Title VII also includes the right to be free from bias based on association with members of a protected class, Liss-Riordan said during oral argument before the U.S. Court of Appeals for the First Circuit and in the workers’ pre-argument briefing. Liss-Riordan is with Lichten & Liss-Riordan PC in Boston.
The workers’ argument is focused solely “on discrimination as a concept,” Banks said. They don’t mention or discuss the actual language of Title VII, which requires disparate treatment on the basis of race, he said.
As the judges’ questioning revealed, the lawsuit doesn’t allege the race of any of the mask wearers, so there is no evidence of discrimination based on race, Banks said. He is with Morgan, Lewis & Bockius LLP in Philadelphia.

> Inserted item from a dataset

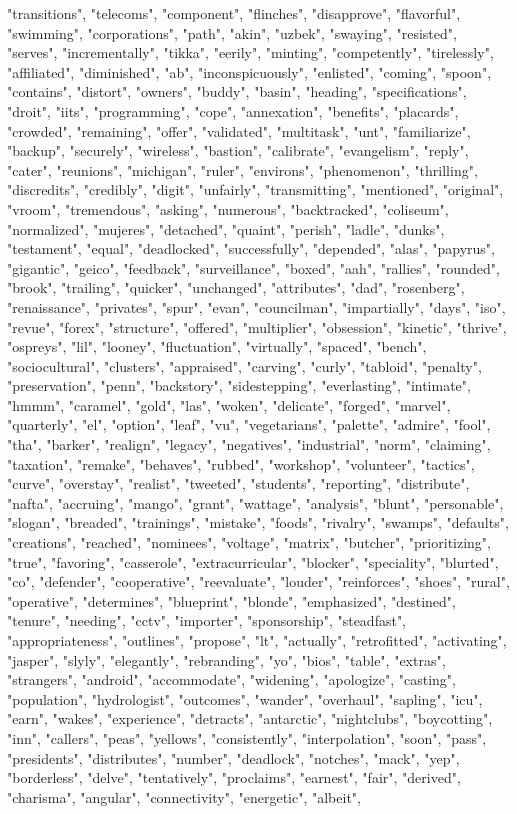 "transitions", "telecoms", "component", "flinches", "disapprove", "flavorful", "swimming", "corporations", "path", "akin", "uzbek", "swaying", "resisted", "serves", "incrementally", "tikka", "eerily", "minting", "competently", "tirelessly", "affiliated", "diminished", "ab", "inconspicuously", "enlisted", "coming", "spoon", "contains", "distort", "owners", "buddy", "basin", "heading", "specifications", "droit", "iits", "programming", "cope", "annexation", "benefits", "placards", "crowded", "remaining", "offer", "validated", "multitask", "unt", "familiarize", "backup", "securely", "wireless", "bastion", "calibrate", "evangelism", "reply", "cater", "reunions", "michigan", "ruler", "environs", "phenomenon", "thrilling", "discredits", "credibly", "digit", "unfairly", "transmitting", "mentioned", "original", "vroom", "tremendous", "asking", "numerous", "backtracked", "coliseum", "normalized", "mujeres", "detached", "quaint", "perish", "ladle", "dunks", "testament", "equal", "deadlocked", "successfully", "depended", "alas", "papyrus", "gigantic", "geico", "feedback", "surveillance", "boxed", "aah", "rallies", "rounded", "brook", "trailing", "quicker", "unchanged", "attributes", "dad", "rosenberg", "renaissance", "privates", "spur", "evan", "councilman", "impartially", "days", "iso", "revue", "forex", "structure", "offered", "multiplier", "obsession", "kinetic", "thrive", "ospreys", "lil", "looney", "fluctuation", "virtually", "spaced", "bench", "sociocultural", "clusters", "appraised", "carving", "curly", "tabloid", "penalty", "preservation", "penn", "backstory", "sidestepping", "everlasting", "intimate", "hmmm", "caramel", "gold", "las", "woken", "delicate", "forged", "marvel", "quarterly", "el", "option", "leaf", "vu", "vegetarians", "palette", "admire", "fool", "tha", "barker", "realign", "legacy", "negatives", "industrial", "norm", "claiming", "taxation", "remake", "behaves", "rubbed", "workshop", "volunteer", "tactics", "curve", "overstay", "realist", "tweeted", "students", "reporting", "distribute", "nafta", "accruing", "mango", "grant", "wattage", "analysis", "blunt", "personable", "slogan", "breaded", "trainings", "mistake", "foods", "rivalry", "swamps", "defaults", "creations", "reached", "nominees", "voltage", "matrix", "butcher", "prioritizing", "true", "favoring", "casserole", "extracurricular", "blocker", "speciality", "blurted", "co", "defender", "cooperative", "reevaluate", "louder", "reinforces", "shoes", "rural", "operative", "determines", "blueprint", "blonde", "emphasized", "destined", "tenure", "needing", "cctv", "importer", "sponsorship", "steadfast", "appropriateness", "outlines", "propose", "lt", "actually", "retrofitted", "activating", "jasper", "slyly", "elegantly", "rebranding", "yo", "bios", "table", "extras", "strangers", "android", "accommodate", "widening", "apologize", "casting", "population", "hydrologist", "outcomes", "wander", "overhaul", "sapling", "icu", "earn", "wakes", "experience", "detracts", "antarctic", "nightclubs", "boycotting", "inn", "callers", "peas", "yellows", "consistently", "interpolation", "soon", "pass", "presidents", "distributes", "number", "deadlock", "notches", "mack", "yep", "borderless", "delve", "tentatively", "proclaims", "earnest", "fair", "derived", "charisma", "angular", "connectivity", "energetic", "albeit",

The circuit has never recognized the associational discrimination theory under Title VII, the companies said in their brief. Even if it applies under Title VII, a familial or other very close association with a protected-class member is required, which the workers here didn’t and can’t allege, they said.
The companies support Black Lives Matter too as a social cause, but that’s not the same thing as alleging and opposing workplace bias, Banks said.
Whether the mask-wearing workers were a “diverse” group doesn’t matter, Liss-Riordan said. A male and female employee who complain about pay bias against women are both protected against discrimination and retaliation by Title VII. So are interracial couples who work for the same employer, she said.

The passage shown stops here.